Reform Raises Small Bank Costs

GRAND RAPIDS — Jeff Ott says the financial industry locally and nationally is beginning to grapple with the implications of the Sarbanes-Oxley Act of 2002, and smaller firms are deeply concerned.

Congress enacted the measure last year in the wake of Enron’s collapse and during the associated scandals involving firms such as Arthur Anderson and WorldCom (now MCI).

And while the reform measure’s primary focus has been upon high-visibility corporations, Ott says smaller firms believe it will have a disproportionate impact upon them.

An article by Ott — who is a partner with Warner, Norcross and Judd — and one of his associates, Tashia L. Rivard, appears this week in a financial trade publication. The two discuss the impact of Sarbanes-Oxley upon private banks and thrifts, which also seem to be a special case.

Ott, who specializes in counseling public companies concerning federal and state securities laws, told the Business Journal that Sarbanes-Oxley seeks to achieve two primary goals.

“First, it wants to strengthen auditor independence,” he said. “And second, it sets out to foster good corporate governance practices.

“The idea is to make sure the folks at the top understand what’s going on and to keep the board informed.”

And as far as most smaller banks are concerned, he said, the most striking feature of Sarbanes-Oxley is its audit independence requirement.

“The two issues apply to even small banks that file financial reports with SEC. They have to comply with these rules.

“Many of these smaller public banks,” he elaborated, “have used an external auditing firm to also handle their internal audit functions because it just doesn’t make economic sense to hire their own internal auditor.

“The size of the organization just doesn’t justify that kind of expenditure, so they’ve been outsourcing the work on a flat fee basis to their external auditor.”

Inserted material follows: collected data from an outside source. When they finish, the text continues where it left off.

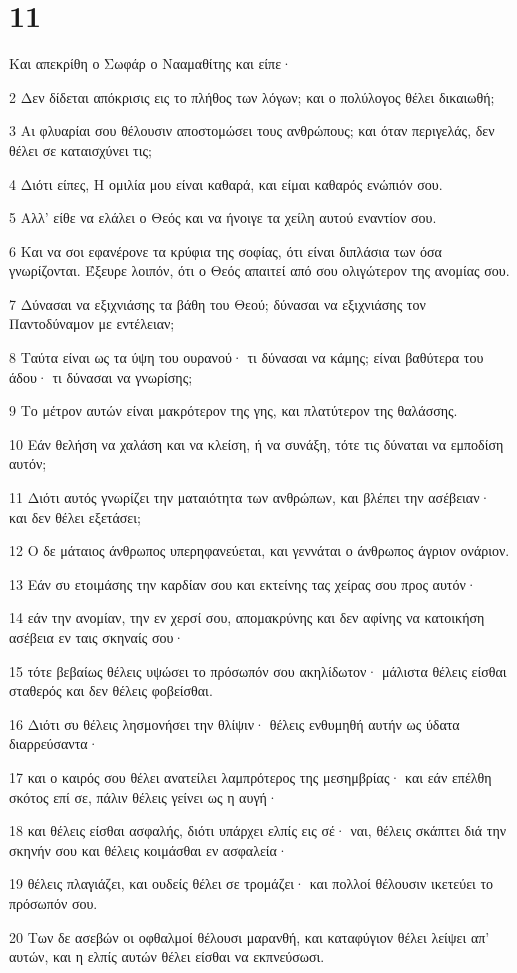 \chapter{11}

\par Και απεκρίθη ο Σωφάρ ο Νααμαθίτης και είπε·
\par 2 Δεν δίδεται απόκρισις εις το πλήθος των λόγων; και ο πολύλογος θέλει δικαιωθή;
\par 3 Αι φλυαρίαι σου θέλουσιν αποστομώσει τους ανθρώπους; και όταν περιγελάς, δεν θέλει σε καταισχύνει τις;
\par 4 Διότι είπες, Η ομιλία μου είναι καθαρά, και είμαι καθαρός ενώπιόν σου.
\par 5 Αλλ' είθε να ελάλει ο Θεός και να ήνοιγε τα χείλη αυτού εναντίον σου.
\par 6 Και να σοι εφανέρονε τα κρύφια της σοφίας, ότι είναι διπλάσια των όσα γνωρίζονται. Έξευρε λοιπόν, ότι ο Θεός απαιτεί από σου ολιγώτερον της ανομίας σου.
\par 7 Δύνασαι να εξιχνιάσης τα βάθη του Θεού; δύνασαι να εξιχνιάσης τον Παντοδύναμον με εντέλειαν;
\par 8 Ταύτα είναι ως τα ύψη του ουρανού· τι δύνασαι να κάμης; είναι βαθύτερα του άδου· τι δύνασαι να γνωρίσης;
\par 9 Το μέτρον αυτών είναι μακρότερον της γης, και πλατύτερον της θαλάσσης.
\par 10 Εάν θελήση να χαλάση και να κλείση, ή να συνάξη, τότε τις δύναται να εμποδίση αυτόν;
\par 11 Διότι αυτός γνωρίζει την ματαιότητα των ανθρώπων, και βλέπει την ασέβειαν· και δεν θέλει εξετάσει;
\par 12 Ο δε μάταιος άνθρωπος υπερηφανεύεται, και γεννάται ο άνθρωπος άγριον ονάριον.
\par 13 Εάν συ ετοιμάσης την καρδίαν σου και εκτείνης τας χείρας σου προς αυτόν·
\par 14 εάν την ανομίαν, την εν χερσί σου, απομακρύνης και δεν αφίνης να κατοικήση ασέβεια εν ταις σκηναίς σου·
\par 15 τότε βεβαίως θέλεις υψώσει το πρόσωπόν σου ακηλίδωτον· μάλιστα θέλεις είσθαι σταθερός και δεν θέλεις φοβείσθαι.
\par 16 Διότι συ θέλεις λησμονήσει την θλίψιν· θέλεις ενθυμηθή αυτήν ως ύδατα διαρρεύσαντα·
\par 17 και ο καιρός σου θέλει ανατείλει λαμπρότερος της μεσημβρίας· και εάν επέλθη σκότος επί σε, πάλιν θέλεις γείνει ως η αυγή·
\par 18 και θέλεις είσθαι ασφαλής, διότι υπάρχει ελπίς εις σέ· ναι, θέλεις σκάπτει διά την σκηνήν σου και θέλεις κοιμάσθαι εν ασφαλεία·
\par 19 θέλεις πλαγιάζει, και ουδείς θέλει σε τρομάζει· και πολλοί θέλουσιν ικετεύει το πρόσωπόν σου.
\par 20 Των δε ασεβών οι οφθαλμοί θέλουσι μαρανθή, και καταφύγιον θέλει λείψει απ' αυτών, και η ελπίς αυτών θέλει είσθαι να εκπνεύσωσι.

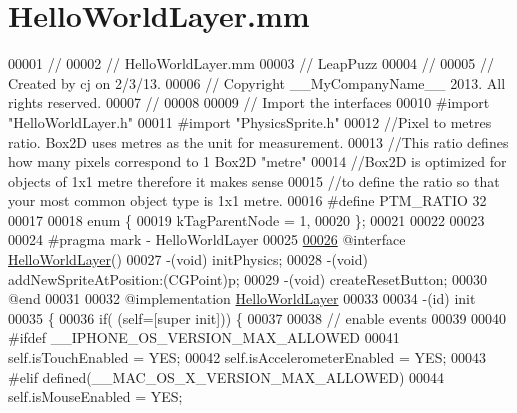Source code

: \hypertarget{_hello_world_layer_8mm}{\section{Hello\-World\-Layer.\-mm}
\label{d6/d17/_hello_world_layer_8mm}
}

\begin{DoxyCode}
00001 \textcolor{comment}{//}
00002 \textcolor{comment}{//  HelloWorldLayer.mm}
00003 \textcolor{comment}{//  LeapPuzz}
00004 \textcolor{comment}{//}
00005 \textcolor{comment}{//  Created by cj on 2/3/13.}
00006 \textcolor{comment}{//  Copyright \_\_MyCompanyName\_\_ 2013. All rights reserved.}
00007 \textcolor{comment}{//}
00008 
00009 \textcolor{comment}{// Import the interfaces}
00010 \textcolor{preprocessor}{#import "HelloWorldLayer.h"}
00011 \textcolor{preprocessor}{#import "PhysicsSprite.h"}
00012 \textcolor{comment}{//Pixel to metres ratio. Box2D uses metres as the unit for measurement.}
00013 \textcolor{comment}{//This ratio defines how many pixels correspond to 1 Box2D "metre"}
00014 \textcolor{comment}{//Box2D is optimized for objects of 1x1 metre therefore it makes sense}
00015 \textcolor{comment}{//to define the ratio so that your most common object type is 1x1 metre.}
00016 \textcolor{preprocessor}{#define PTM\_RATIO 32}
00017 \textcolor{preprocessor}{}
00018 \textcolor{keyword}{enum} \{
00019     kTagParentNode = 1,
00020 \};
00021 
00022 
00023 
00024 \textcolor{preprocessor}{#pragma mark - HelloWorldLayer}
00025 \textcolor{preprocessor}{}
\hypertarget{_hello_world_layer_8mm_source_l00026}{}\hyperlink{category_hello_world_layer_07_08}{00026} \textcolor{keyword}{@interface }\hyperlink{interface_hello_world_layer}{HelloWorldLayer}()
00027 -(void) initPhysics;
00028 -(void) addNewSpriteAtPosition:(CGPoint)p;
00029 -(void) createResetButton;
00030 \textcolor{keyword}{@end}
00031 
00032 \textcolor{keyword}{@implementation }\hyperlink{interface_hello_world_layer}{HelloWorldLayer}
00033 
00034 -(id) init
00035 \{
00036     \textcolor{keywordflow}{if}( (\textcolor{keyword}{self}=[super init])) \{
00037         
00038         \textcolor{comment}{// enable events}
00039         
00040 \textcolor{preprocessor}{#ifdef \_\_IPHONE\_OS\_VERSION\_MAX\_ALLOWED}
00041 \textcolor{preprocessor}{}        \textcolor{keyword}{self}.isTouchEnabled = YES;
00042         \textcolor{keyword}{self}.isAccelerometerEnabled = YES;
00043 \textcolor{preprocessor}{#elif defined(\_\_MAC\_OS\_X\_VERSION\_MAX\_ALLOWED)}
00044 \textcolor{preprocessor}{}        \textcolor{keyword}{self}.isMouseEnabled = YES;

\end{DoxyCode}
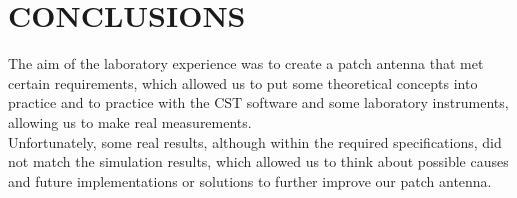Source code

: \documentclass[]{article}
\begin{document}
\section{CONCLUSIONS}
The aim of the laboratory experience was to create a patch antenna that met certain requirements, which allowed us to put some theoretical concepts into practice and to practice with the CST software and some laboratory instruments, allowing us to make real measurements.\\ Unfortunately, some real results, although within the required specifications, did not match the simulation results, which allowed us to think about possible causes and future implementations or solutions to further improve our patch antenna.
\end{document}
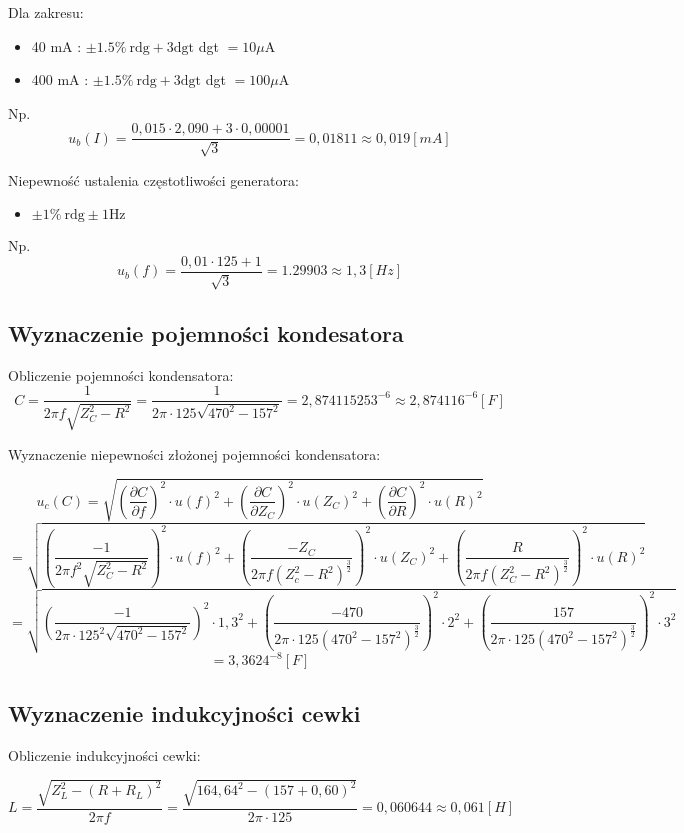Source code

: \documentclass[12pt]{article}
\newcommand{\dpartial}[2]{\frac{\partial #1}{\partial #2}}
\newcommand{\physdpartial}[2]{\left( \dpartial{#1}{#2} \right)^2}
\newcommand{\powfrac}[2]{\left( \frac{#1}{#2} \right)^2}
\newcommand{\powsq}[1]{\left( #1 \right)^{\frac{3}{2}}}
\begin{document}
Dla zakresu:
\begin{itemize}
    \item 40 mA : $ \pm 1.5\% \ \textrm{rdg} + 3\textrm{dgt} $ \quad dgt $=10\mu$A
    \item 400 mA : $ \pm 1.5\% \ \textrm{rdg} + 3\textrm{dgt} $ \quad dgt $=100\mu$A
\end{itemize}

Np. 
$$ u_b(I) = \frac{0,015 \cdot 2,090 + 3 \cdot 0,00001}{\sqrt3} = 0,01811 \approx 0,019[mA]$$\bigskip

Niepewność ustalenia częstotliwości generatora:
\begin{itemize}
    \item $ \pm 1\% \ \textrm{rdg} \pm 1 \textrm{Hz} $
\end{itemize}

Np.
$$ u_b(f) = \frac{0,01 \cdot 125 + 1}{\sqrt{3}} = 1.29903 \approx 1,3[Hz] $$ 

\subsection{Wyznaczenie pojemności kondesatora}

Obliczenie pojemności kondensatora:
$$ C = \frac{1}{2 \pi f \sqrt{Z_C^2 - R^2}} = \frac{1}{2 \pi \cdot 125 \sqrt{470^2 - 157^2}} = 2,874115253^{-6} \approx 2,874116^{-6}[F] $$

Wyznaczenie niepewności złożonej pojemności kondensatora:

$$ u_c(C) = \sqrt{ \physdpartial{C}{f} \cdot u(f)^2 + \physdpartial{C}{Z_C} \cdot u(Z_C)^2 + \physdpartial{C}{R} \cdot u(R)^2 } $$
$$ = \sqrt{ \powfrac{-1}{2 \pi f^2 \sqrt{Z_C^2 - R^2}} \cdot u(f)^2 + \powfrac{-Z_C}{2 \pi f \powsq{Z_c^2 - R^2} } \cdot u(Z_C)^2 + \powfrac{R}{2 \pi f \powsq{Z_C^2 - R^2}} \cdot u(R)^2 } $$
$$ = \sqrt{ \powfrac{-1}{2 \pi \cdot 125^2 \sqrt{470^2 - 157^2}} \cdot 1,3^2 + \powfrac{-470}{2 \pi \cdot 125 \powsq{470^2 - 157^2} } \cdot 2^2 + \powfrac{157}{2\pi \cdot 125 \powsq{470^2 - 157^2} } \cdot 3^2 } $$
$$ = 3,3624^{-8}[F] $$

\subsection{Wyznaczenie indukcyjności cewki}

Obliczenie indukcyjności cewki:

$$ L = \frac{ \sqrt{Z_L^2 - (R + R_L)^2} }{2 \pi f} = \frac{ \sqrt{ 164,64^2 - (157 + 0,60)^2 }}{2 \pi \cdot 125} = 0,060644 \approx 0,061[H] $$
\end{document}
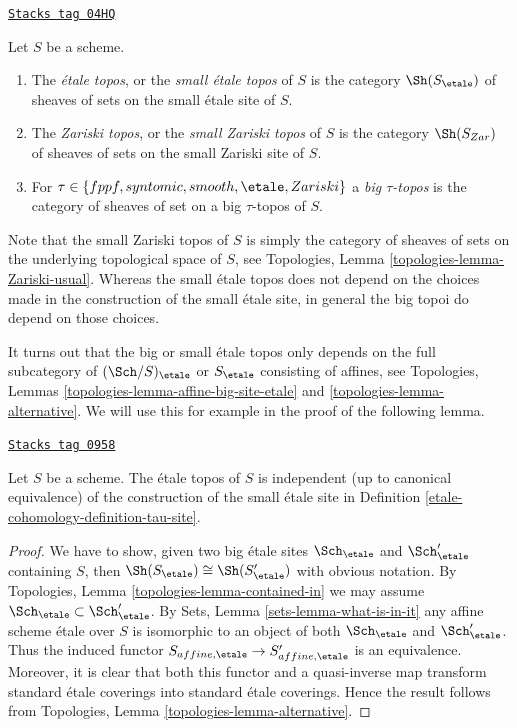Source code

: \begin{definition}
\label{etale-cohomology-definition-etale-topos}
\href{https://stacks.math.columbia.edu/tag/04HQ}{\texttt{Stacks tag 04HQ}}

Let $S$ be a scheme.
\begin{enumerate}
\item The {\it \'etale topos}, or the {\it small \'etale topos}
of $S$ is the category $\Sh(S_\etale)$ of sheaves of sets on
the small \'etale site of $S$.
\item The {\it Zariski topos}, or the {\it small Zariski topos}
of $S$ is the category $\Sh(S_{Zar})$ of sheaves of sets on the
small Zariski site of $S$.
\item For $\tau \in \{fppf, syntomic, smooth, \etale, Zariski\}$ a
{\it big $\tau$-topos} is the category of sheaves of set on a
big $\tau$-topos of $S$.
\end{enumerate}
\end{definition}

Note that the small Zariski topos of $S$ is simply the category of sheaves
of sets on the underlying topological space of $S$, see
Topologies, Lemma \ref{topologies-lemma-Zariski-usual}.
Whereas the small \'etale topos does not depend on the choices made in the
construction of the small \'etale site, in general the big topoi do depend
on those choices.

\medskip\noindent
It turns out that the big or small \'etale topos only depends on the
full subcategory of $(\Sch/S)_\etale$ or $S_\etale$ consisting of
affines, see
Topologies, Lemmas \ref{topologies-lemma-affine-big-site-etale} and
\ref{topologies-lemma-alternative}.
We will use this for example in the proof of the following lemma.

\begin{lemma}
\label{etale-cohomology-lemma-etale-topos-independent-partial-universe}
\href{https://stacks.math.columbia.edu/tag/0958}{\texttt{Stacks tag 0958}}

Let $S$ be a scheme. The \'etale topos of $S$ is independent
(up to canonical equivalence) of the construction of the small
\'etale site in Definition \ref{etale-cohomology-definition-tau-site}.
\end{lemma}

\begin{proof}
We have to show, given two big \'etale sites
$\Sch_\etale$ and $\Sch_\etale'$ containing
$S$, then $\Sh(S_\etale) \cong \Sh(S_\etale')$
with obvious notation. By Topologies, Lemma \ref{topologies-lemma-contained-in}
we may assume $\Sch_\etale \subset \Sch_\etale'$.
By Sets, Lemma \ref{sets-lemma-what-is-in-it}
any affine scheme \'etale over $S$ is isomorphic to an object
of both $\Sch_\etale$ and $\Sch_\etale'$.
Thus the induced functor
$S_{affine, \etale} \to S_{affine, \etale}'$
is an equivalence. Moreover, it is clear that both this functor
and a quasi-inverse map transform standard \'etale coverings into
standard \'etale coverings.
Hence the result follows from
Topologies, Lemma \ref{topologies-lemma-alternative}.
\end{proof}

But under Sarbanes-Oxley, he explained, the Securities and Exchange Commission has decided that practice is no longer acceptable.

The SEC takes the position, Ott said, that independence of the external and internal audit functions requires two separate sets of eyes in public banks.

In large banks, he said, that’s perhaps not a major problem. Ott, who has been with Warner Norcross for 10 years, explained that large banks always employ an internal staff (the delineation between large and small banks is whether they have total assets exceeding or less than $500 million.)

Ott said most smaller banks with which he has become acquainted indicate they cannot justify such expenses.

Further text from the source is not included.